Abbiamo anche ricevuto tanti feedback entusiasti da parte dei genitori: “La consapevolezza del bene comune, il lavoro di squadra, la condivisione di un progetto con altre generazioni (penso ai tutor), il sentirsi parte integrante del luogo dove vive, il rispetto degli impegni presi sono stati aspetti veramente significativi. In poche parole ha messo davvero in pratica l’educazione civica!” “Mia figlia ha conosciuto la fatica del lavoro ed ha fatto nuove amicizie” “I ragazzi diventano molto più responsabili e consapevoli che ognuno di noi può fare qualcosa per cambiare gli spazi che ci circondano” “Raccontandoci il lavoro che avevano fatto, mostravano soddisfazione con gli occhi vivi e felici!” “Una sera mio figlio ha portato il papà e il fratellino nel luogo dove il mattino aveva sistemato i gradoni e raccolto le cartacce per mostrare con orgoglio il suo lavoro.” “È importante far lavorare i ragazzi, farli lavorare insieme, migliorando, curando e scoprendo i beni comuni. Si sentono valorizzati e imparano a collaborare.” “Mio figlio è diventato più responsabile. Con questo progetto imparano il rispetto per la natura e per l’ambiente che li circonda”. “È una possibilità di far collaborare i ragazzi in modo utile e attivo in un contesto extrascolastico e extrafamigliare”. “Ha fatto vedere che insieme si possono fare delle cose utili per tutti che sono impossibili da fare da soli.”

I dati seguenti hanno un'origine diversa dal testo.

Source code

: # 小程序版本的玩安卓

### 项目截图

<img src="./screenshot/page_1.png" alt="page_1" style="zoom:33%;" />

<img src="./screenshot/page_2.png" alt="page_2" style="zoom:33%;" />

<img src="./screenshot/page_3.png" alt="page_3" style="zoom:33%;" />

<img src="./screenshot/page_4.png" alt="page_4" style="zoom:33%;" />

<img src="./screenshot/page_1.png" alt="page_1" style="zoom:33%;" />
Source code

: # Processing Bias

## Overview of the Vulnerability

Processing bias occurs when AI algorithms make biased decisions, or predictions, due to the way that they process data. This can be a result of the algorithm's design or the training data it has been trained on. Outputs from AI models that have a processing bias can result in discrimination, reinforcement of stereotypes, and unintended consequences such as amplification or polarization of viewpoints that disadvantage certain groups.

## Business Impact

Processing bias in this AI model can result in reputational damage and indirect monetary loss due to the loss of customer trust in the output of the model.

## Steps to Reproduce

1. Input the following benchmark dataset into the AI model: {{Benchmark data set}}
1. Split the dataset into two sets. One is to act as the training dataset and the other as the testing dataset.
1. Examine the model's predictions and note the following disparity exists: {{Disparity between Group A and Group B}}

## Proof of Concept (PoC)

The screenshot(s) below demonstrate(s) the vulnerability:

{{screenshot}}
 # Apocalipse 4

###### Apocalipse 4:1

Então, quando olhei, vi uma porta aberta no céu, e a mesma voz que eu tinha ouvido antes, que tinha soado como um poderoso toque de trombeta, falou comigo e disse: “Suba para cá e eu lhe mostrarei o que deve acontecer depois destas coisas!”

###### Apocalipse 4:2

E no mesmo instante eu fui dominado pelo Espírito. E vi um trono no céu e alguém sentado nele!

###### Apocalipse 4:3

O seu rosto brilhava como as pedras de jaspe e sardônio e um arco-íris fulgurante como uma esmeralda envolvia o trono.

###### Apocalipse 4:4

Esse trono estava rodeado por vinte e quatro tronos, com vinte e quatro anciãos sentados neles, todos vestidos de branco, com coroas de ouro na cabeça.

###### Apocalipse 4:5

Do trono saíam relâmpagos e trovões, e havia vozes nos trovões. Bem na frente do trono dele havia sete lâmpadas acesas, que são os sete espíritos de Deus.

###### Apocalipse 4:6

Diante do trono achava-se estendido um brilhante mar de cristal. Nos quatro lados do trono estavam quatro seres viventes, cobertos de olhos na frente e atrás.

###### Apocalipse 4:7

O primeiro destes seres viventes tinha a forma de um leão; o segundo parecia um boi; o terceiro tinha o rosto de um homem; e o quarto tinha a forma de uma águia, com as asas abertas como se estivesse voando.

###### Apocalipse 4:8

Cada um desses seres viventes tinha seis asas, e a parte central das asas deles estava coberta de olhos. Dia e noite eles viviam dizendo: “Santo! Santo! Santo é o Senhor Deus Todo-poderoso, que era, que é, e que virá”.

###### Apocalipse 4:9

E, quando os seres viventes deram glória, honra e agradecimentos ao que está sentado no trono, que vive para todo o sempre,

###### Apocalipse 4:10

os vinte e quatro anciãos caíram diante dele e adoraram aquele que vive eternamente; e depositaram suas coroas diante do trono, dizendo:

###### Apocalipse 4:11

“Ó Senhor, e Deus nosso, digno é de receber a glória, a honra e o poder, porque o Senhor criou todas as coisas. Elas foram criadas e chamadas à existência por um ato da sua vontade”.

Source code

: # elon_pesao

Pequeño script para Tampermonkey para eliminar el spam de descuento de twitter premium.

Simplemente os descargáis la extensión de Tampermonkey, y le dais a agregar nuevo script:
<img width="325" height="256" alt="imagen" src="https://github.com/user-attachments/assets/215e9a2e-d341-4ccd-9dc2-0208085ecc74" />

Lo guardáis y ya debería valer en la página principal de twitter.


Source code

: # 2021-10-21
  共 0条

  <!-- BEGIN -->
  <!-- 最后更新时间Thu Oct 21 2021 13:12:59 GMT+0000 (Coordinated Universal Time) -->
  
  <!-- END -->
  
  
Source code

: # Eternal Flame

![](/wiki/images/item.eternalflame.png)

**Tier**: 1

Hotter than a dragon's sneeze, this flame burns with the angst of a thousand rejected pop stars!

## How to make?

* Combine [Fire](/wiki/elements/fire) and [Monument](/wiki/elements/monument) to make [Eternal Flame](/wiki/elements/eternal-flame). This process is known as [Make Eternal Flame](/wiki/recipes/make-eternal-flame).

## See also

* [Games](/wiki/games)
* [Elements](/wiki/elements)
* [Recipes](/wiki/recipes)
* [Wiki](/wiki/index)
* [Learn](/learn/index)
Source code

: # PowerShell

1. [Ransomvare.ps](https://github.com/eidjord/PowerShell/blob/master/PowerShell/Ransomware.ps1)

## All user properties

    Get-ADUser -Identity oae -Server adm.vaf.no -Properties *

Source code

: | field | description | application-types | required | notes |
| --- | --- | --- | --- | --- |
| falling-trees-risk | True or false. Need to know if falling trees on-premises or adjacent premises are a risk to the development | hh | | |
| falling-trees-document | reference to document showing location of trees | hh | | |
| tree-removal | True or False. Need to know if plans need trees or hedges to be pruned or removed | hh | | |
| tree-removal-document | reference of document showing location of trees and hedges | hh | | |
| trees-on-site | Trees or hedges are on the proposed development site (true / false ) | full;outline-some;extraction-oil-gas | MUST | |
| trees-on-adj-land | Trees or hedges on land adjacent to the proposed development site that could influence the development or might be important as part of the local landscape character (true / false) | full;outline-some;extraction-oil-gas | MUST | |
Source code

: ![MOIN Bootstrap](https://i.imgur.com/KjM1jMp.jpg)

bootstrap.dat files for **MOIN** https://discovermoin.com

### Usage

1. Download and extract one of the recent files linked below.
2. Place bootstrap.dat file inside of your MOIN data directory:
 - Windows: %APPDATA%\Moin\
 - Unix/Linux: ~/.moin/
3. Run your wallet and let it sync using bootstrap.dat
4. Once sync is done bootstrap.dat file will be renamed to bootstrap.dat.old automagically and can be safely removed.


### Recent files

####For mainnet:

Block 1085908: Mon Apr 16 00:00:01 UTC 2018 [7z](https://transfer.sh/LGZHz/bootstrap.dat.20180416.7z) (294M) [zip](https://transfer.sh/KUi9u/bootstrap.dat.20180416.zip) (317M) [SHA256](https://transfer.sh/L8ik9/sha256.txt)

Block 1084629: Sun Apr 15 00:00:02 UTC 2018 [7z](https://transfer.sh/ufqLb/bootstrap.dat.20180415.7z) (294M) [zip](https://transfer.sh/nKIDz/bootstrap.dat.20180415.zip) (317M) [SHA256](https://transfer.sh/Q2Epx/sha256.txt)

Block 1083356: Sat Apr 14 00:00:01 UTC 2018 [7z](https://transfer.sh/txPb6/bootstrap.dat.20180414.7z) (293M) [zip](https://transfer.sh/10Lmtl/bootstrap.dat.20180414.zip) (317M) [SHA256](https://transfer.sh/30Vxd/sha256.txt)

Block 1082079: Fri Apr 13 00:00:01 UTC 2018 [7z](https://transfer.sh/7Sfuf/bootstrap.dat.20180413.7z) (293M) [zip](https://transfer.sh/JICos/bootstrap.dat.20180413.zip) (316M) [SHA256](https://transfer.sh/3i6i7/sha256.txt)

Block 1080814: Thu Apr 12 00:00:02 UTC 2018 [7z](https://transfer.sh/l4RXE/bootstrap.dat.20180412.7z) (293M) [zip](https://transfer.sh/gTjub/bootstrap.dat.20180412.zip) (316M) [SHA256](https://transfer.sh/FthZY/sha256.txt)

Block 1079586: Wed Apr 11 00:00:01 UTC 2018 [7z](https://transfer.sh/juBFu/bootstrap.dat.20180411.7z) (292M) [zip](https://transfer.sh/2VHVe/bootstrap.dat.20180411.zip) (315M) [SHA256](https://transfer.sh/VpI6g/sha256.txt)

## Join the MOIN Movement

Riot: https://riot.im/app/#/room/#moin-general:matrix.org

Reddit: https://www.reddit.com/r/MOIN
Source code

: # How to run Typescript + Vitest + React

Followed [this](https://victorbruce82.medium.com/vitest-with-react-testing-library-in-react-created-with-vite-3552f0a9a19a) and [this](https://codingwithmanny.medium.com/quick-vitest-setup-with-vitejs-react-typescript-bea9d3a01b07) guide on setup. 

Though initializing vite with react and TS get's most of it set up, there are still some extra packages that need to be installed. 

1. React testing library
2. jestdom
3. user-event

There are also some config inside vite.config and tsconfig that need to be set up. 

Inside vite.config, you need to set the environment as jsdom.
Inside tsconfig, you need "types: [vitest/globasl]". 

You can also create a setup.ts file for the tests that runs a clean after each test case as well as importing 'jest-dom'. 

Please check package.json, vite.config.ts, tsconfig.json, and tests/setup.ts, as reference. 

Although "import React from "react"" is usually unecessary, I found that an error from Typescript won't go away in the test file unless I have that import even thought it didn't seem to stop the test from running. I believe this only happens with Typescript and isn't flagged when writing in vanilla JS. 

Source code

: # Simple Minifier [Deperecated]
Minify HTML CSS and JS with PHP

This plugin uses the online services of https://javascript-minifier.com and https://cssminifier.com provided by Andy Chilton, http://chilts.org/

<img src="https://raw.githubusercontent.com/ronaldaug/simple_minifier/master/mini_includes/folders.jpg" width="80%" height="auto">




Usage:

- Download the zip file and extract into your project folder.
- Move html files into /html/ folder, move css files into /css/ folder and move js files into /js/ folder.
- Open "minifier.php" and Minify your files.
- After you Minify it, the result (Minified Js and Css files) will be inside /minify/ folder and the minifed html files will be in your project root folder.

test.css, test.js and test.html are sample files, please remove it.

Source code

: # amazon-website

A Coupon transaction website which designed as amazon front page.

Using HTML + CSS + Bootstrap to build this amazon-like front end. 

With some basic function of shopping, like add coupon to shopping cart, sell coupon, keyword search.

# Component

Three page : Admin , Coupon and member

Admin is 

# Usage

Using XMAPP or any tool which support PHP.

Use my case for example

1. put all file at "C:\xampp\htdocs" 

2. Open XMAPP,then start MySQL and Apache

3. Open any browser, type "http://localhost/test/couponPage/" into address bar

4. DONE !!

Alcuni feedback ricevuti dagli amministratori e dagli handymen: “Con questo progetto si trasmette il valore della comunità mettendo in relazione età diverse. L’intera comunità si muove per il bene comune”. “Un handyman riporta che trovare in giro i ragazzi che li salutano è una “gioia immensa”. “Ha generato la consapevolezza che ogni adulto può aiutare a crescere questi ragazzi valorizzando le caratteristiche incredibili di ognuno”. “Un progetto che è inclusivo che permette la partecipazione di tutti i ragazzi” “È importante promuovere la possibilità di creare luoghi di bellezza dando grandissima soddisfazione ai partecipanti”.